• [WHAT IS NEEDED]: Start at the line in the entries below that contains "user on terminal)", stop at the line that contains "Copyright (c) 2020 Alex Bailon", and output exactly the lines in that span, both ends included.

[Excerpts from a dataset]
········
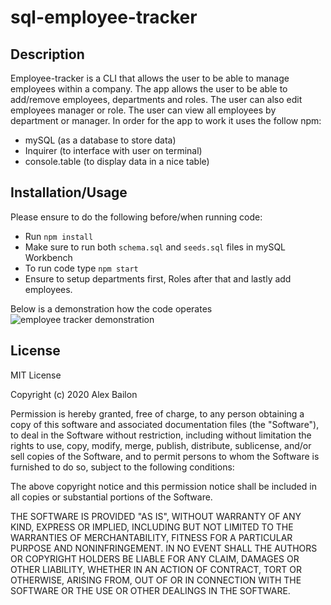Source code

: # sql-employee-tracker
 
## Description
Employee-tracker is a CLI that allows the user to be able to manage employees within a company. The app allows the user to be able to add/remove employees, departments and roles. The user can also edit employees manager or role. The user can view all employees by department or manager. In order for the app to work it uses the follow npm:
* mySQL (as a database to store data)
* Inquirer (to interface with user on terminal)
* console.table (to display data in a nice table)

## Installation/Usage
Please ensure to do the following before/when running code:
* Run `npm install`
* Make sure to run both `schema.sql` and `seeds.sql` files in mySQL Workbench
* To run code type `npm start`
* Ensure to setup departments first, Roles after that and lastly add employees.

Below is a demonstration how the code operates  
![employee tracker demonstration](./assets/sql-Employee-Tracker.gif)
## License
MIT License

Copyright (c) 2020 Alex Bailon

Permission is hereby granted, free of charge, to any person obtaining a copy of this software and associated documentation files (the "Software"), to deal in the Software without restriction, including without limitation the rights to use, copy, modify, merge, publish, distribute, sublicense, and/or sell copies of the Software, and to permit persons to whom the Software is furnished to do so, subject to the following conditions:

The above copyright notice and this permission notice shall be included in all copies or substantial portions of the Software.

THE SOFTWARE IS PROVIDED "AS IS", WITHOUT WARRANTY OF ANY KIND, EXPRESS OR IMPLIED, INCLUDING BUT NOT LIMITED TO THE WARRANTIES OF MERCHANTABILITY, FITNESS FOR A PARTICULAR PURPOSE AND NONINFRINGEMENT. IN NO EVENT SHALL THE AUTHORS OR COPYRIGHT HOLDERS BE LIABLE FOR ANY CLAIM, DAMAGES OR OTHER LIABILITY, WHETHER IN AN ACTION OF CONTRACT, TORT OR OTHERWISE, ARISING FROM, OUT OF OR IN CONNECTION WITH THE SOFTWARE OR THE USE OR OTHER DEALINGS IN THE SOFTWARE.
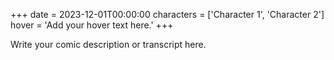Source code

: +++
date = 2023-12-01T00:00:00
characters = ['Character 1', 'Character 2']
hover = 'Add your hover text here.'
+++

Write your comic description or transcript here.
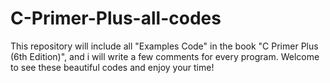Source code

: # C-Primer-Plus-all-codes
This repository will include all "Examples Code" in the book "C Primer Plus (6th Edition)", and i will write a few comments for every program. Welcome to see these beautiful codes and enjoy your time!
········
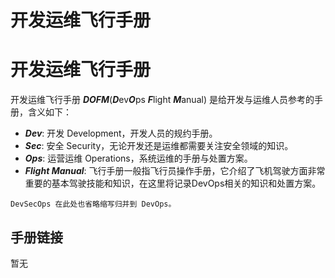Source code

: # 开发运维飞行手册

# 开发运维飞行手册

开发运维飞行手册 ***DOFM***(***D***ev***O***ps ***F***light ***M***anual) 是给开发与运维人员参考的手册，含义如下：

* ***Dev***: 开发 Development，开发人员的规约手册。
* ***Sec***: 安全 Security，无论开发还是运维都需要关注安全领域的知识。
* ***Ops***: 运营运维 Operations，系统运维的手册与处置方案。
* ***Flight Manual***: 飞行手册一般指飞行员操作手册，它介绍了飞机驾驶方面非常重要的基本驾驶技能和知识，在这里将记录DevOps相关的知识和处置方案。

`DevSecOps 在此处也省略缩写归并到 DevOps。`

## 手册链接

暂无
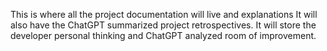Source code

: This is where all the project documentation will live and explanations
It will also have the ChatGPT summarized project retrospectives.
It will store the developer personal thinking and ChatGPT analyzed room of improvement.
········
• [SOLUTION TO THIS EXERCISE]:
* Inquirer (to interface with user on terminal)
* console.table (to display data in a nice table)

## Installation/Usage
Please ensure to do the following before/when running code:
* Run `npm install`
* Make sure to run both `schema.sql` and `seeds.sql` files in mySQL Workbench
* To run code type `npm start`
* Ensure to setup departments first, Roles after that and lastly add employees.

Below is a demonstration how the code operates  
![employee tracker demonstration](./assets/sql-Employee-Tracker.gif)
## License
MIT License

Copyright (c) 2020 Alex Bailon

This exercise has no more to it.